GOOD TIMES WITH VELMA

1. Going to A&W and Kmart just the 2 of us when Becky was a baby.
2. Playing in the white gravel around the tree in her backyard.
3. The wagon that she pulled us around the block in.
4. Picking blackberries
5. When she stayed with Becky and me in Pensacola while mom and dad looked for a
house in Charleston.
6. Christmases...we would circle everything in the Service Merchandise catalog...
and get it.
7. Drinking coke for breakfast
8. Her endless supply of junk food
9. The trip we took to D.C. in 1984
10. Her INSISTING on taking us around the block in the wagon and we were WAY to old
11. Her horrible photography...no one ever had heads.
12. She bought me Guess Overalls
13. Before my first date, she took me makeup shopping
14. She would always take me shopping in high school. I would have to try everything
on and when I would come out of the dressing room, she would sigh, "Oh,
Elizabeth!" like it was the most beautiful thing she had ever seen.
15. Her reading Little Red Riding Hood before bed when we were little
16. My senior year spring break...me, Becky, Justin, Grandmother, and Granddaddy
in Gatlinburg.
17. Gatlinburg, period.
18. She took me to see Reba McEntire 2 times.
19. She took me to get my hair "made big" the summer before high school.
20. She would buy me Paul Mitchell hairspray and stick it in my purse.
21. I said one time that I liked cheesecake and it was ALWAYS in her freezer.
22. She screamed, "THERE'S MY BABY GIRL!!!!" across the campus my freshman year
at Harding.
23. She told Brent as he was about to walk down the aisle at our wedding that it
wasn't too late.


Grandmother was ALWAYS saying inappropriate things. That is an understatement. I was mortified most of my adult life by this, but it was always good for a laugh once we go out of earshot. She called the Vietnamese family across the street from them "The Vietnams." If she saw someone that was different from her...fat, dressed differently, etc., she would grab whoever's arm she was closest to and whisper, "I wish you'd look!" That got old by the time I was 18. She started preparing for her death before she was 50. She was always giving stuff away, like giving us her jewelry and sentimental gifts.

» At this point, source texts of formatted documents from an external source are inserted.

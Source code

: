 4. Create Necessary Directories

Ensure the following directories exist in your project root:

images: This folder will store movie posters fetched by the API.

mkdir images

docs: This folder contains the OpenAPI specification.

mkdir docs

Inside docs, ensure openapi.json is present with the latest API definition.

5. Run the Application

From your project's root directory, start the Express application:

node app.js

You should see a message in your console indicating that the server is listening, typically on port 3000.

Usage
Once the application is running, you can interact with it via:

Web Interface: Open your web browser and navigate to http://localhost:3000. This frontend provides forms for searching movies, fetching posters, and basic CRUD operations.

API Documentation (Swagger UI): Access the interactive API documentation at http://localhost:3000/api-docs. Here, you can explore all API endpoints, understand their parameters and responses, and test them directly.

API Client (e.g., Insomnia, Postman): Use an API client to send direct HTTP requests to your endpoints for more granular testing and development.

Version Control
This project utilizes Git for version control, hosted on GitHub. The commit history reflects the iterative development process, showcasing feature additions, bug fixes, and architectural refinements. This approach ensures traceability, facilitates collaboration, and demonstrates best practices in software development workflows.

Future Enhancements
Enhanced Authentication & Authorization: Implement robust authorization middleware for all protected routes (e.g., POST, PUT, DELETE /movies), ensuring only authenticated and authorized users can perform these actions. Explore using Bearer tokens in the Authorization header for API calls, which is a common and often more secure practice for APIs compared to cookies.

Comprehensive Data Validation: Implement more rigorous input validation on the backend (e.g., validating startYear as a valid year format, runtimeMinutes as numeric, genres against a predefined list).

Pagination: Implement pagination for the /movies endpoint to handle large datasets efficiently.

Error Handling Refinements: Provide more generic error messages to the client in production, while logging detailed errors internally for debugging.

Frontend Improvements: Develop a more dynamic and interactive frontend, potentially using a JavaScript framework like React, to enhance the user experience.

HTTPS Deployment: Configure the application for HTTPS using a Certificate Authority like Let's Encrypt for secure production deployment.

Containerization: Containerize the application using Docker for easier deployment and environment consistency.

And there was always a long history lesson that went along with each gift. And many times, we heard the same history lesson over and over again. She would call on random days and say, "Remember what you were doing 14 years ago?" Seriously???

I missed her funeral since I was in Honduras and I am so sad that I didn't get to see all the family and friends that were there. Her friend Edna said that she would have loved it...I am sure all the people and the gossip.

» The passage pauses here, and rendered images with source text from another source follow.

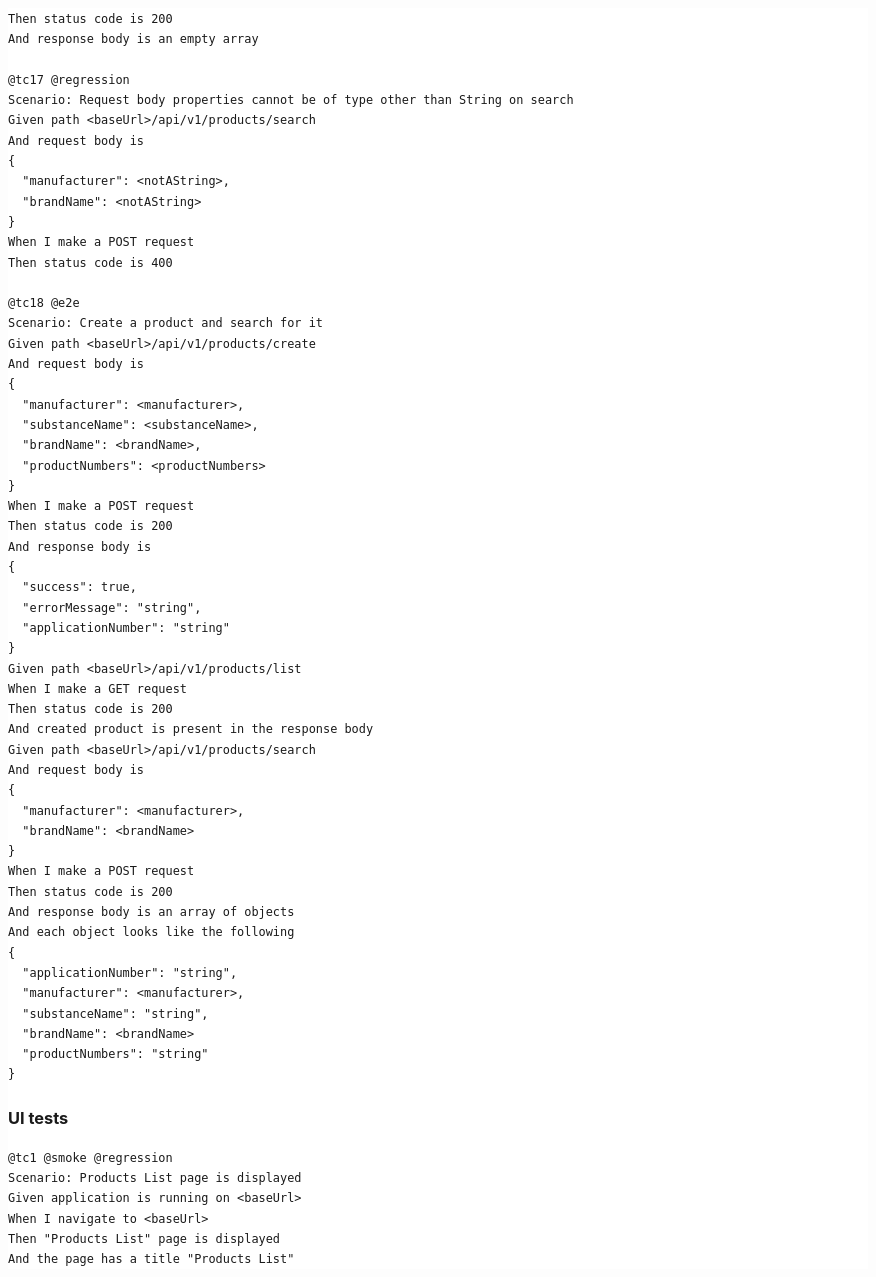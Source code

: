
 ```gherkin
Then status code is 200
And response body is an empty array

@tc17 @regression
Scenario: Request body properties cannot be of type other than String on search
Given path <baseUrl>/api/v1/products/search
And request body is
{
  "manufacturer": <notAString>,
  "brandName": <notAString>
}
When I make a POST request
Then status code is 400

@tc18 @e2e
Scenario: Create a product and search for it
Given path <baseUrl>/api/v1/products/create
And request body is
{
  "manufacturer": <manufacturer>,
  "substanceName": <substanceName>,
  "brandName": <brandName>,
  "productNumbers": <productNumbers>
}
When I make a POST request
Then status code is 200
And response body is
{
  "success": true,
  "errorMessage": "string",
  "applicationNumber": "string"
}
Given path <baseUrl>/api/v1/products/list
When I make a GET request
Then status code is 200
And created product is present in the response body
Given path <baseUrl>/api/v1/products/search
And request body is 
{
  "manufacturer": <manufacturer>,
  "brandName": <brandName>
}
When I make a POST request
Then status code is 200
And response body is an array of objects
And each object looks like the following
{ 
  "applicationNumber": "string", 
  "manufacturer": <manufacturer>,
  "substanceName": "string",
  "brandName": <brandName>
  "productNumbers": "string"
}
```
### UI tests
```gherkin
@tc1 @smoke @regression
Scenario: Products List page is displayed
Given application is running on <baseUrl>
When I navigate to <baseUrl>
Then "Products List" page is displayed
And the page has a title "Products List"
```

So, I guess this is my own little memorial. I will always remember Grandmother as the fruitcake that had her ears pierce with me when I was 7, ice skated with me when I was 12, always had Roller Coasters (Remember? Like spagettios?) when she cooked tamales for the adults, and would do anything for us. Apparently, at the funeral, I was elected as the next person to take Velma's place. At least I'll always have good lipstick and purses.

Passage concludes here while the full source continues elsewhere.